AIM OF THE EXERCISE: First find the line with "- Online-Buchung" in the entries below, then set down exactly every line through the line with "Notizen, Assigned By)", that line included.

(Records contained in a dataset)
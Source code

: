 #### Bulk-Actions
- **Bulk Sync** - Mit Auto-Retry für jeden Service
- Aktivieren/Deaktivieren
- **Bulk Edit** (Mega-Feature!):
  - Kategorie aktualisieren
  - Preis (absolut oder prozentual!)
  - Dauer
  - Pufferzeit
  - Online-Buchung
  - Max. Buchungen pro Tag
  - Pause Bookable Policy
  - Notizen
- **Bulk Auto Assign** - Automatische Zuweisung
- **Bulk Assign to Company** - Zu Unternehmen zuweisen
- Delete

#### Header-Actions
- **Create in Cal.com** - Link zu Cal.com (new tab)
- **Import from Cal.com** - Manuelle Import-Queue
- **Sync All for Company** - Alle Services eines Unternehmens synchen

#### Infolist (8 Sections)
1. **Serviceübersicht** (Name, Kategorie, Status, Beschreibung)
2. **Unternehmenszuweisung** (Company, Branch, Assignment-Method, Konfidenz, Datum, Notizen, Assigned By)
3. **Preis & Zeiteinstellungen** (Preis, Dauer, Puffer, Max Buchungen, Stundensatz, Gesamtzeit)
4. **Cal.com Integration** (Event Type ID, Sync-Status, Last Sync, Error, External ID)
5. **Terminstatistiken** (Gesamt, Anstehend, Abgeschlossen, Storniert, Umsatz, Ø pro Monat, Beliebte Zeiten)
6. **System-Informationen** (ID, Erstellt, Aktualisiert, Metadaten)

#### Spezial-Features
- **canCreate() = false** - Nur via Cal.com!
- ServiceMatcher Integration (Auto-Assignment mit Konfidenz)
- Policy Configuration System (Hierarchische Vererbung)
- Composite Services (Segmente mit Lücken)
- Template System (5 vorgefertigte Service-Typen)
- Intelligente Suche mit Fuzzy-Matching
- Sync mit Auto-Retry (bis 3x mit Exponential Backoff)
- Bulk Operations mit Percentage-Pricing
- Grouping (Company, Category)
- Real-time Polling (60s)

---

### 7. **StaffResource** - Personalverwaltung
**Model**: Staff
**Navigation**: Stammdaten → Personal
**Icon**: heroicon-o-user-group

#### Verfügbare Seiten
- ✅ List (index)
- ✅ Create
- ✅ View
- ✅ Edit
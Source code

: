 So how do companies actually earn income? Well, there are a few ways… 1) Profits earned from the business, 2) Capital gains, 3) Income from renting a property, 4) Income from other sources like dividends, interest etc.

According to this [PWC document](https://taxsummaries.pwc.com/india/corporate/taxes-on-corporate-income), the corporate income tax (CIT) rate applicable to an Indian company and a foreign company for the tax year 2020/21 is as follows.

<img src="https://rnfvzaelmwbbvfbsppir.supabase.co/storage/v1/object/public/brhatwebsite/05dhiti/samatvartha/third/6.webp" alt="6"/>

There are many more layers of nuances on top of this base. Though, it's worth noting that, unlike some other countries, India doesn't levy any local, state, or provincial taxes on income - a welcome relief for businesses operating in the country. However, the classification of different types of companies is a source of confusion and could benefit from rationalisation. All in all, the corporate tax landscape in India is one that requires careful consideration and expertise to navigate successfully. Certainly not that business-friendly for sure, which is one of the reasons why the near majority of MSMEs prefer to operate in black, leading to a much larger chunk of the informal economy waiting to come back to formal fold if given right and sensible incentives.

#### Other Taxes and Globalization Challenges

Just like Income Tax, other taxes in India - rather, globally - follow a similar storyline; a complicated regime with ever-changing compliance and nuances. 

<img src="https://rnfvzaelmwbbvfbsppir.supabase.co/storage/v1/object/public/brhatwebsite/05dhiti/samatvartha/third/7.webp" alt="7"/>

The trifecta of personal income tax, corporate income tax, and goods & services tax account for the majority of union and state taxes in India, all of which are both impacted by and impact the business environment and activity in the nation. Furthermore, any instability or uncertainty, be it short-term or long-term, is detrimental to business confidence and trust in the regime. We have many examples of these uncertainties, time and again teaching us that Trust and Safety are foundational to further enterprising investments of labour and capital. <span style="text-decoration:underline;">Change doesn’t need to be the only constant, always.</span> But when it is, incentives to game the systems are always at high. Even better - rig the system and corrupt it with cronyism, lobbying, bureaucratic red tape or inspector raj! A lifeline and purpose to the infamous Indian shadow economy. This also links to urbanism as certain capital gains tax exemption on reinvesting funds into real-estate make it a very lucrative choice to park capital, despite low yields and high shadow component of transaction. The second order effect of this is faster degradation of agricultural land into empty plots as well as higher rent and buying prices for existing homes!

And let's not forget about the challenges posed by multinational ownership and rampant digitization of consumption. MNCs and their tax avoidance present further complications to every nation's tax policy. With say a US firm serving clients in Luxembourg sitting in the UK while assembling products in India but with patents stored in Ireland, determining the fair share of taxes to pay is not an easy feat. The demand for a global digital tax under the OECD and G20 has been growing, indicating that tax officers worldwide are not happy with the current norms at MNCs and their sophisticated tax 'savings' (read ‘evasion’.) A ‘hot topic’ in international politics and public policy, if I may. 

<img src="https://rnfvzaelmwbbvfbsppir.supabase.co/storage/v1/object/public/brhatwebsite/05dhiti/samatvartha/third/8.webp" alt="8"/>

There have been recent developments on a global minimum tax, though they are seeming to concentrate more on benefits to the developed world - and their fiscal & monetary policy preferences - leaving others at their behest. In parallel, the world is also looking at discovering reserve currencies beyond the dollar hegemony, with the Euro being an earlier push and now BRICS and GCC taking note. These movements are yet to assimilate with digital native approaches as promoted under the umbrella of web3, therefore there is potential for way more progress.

PROBLEM SOLUTION:
  - Online-Buchung
  - Max. Buchungen pro Tag
  - Pause Bookable Policy
  - Notizen
- **Bulk Auto Assign** - Automatische Zuweisung
- **Bulk Assign to Company** - Zu Unternehmen zuweisen
- Delete

#### Header-Actions
- **Create in Cal.com** - Link zu Cal.com (new tab)
- **Import from Cal.com** - Manuelle Import-Queue
- **Sync All for Company** - Alle Services eines Unternehmens synchen

#### Infolist (8 Sections)
1. **Serviceübersicht** (Name, Kategorie, Status, Beschreibung)
2. **Unternehmenszuweisung** (Company, Branch, Assignment-Method, Konfidenz, Datum, Notizen, Assigned By)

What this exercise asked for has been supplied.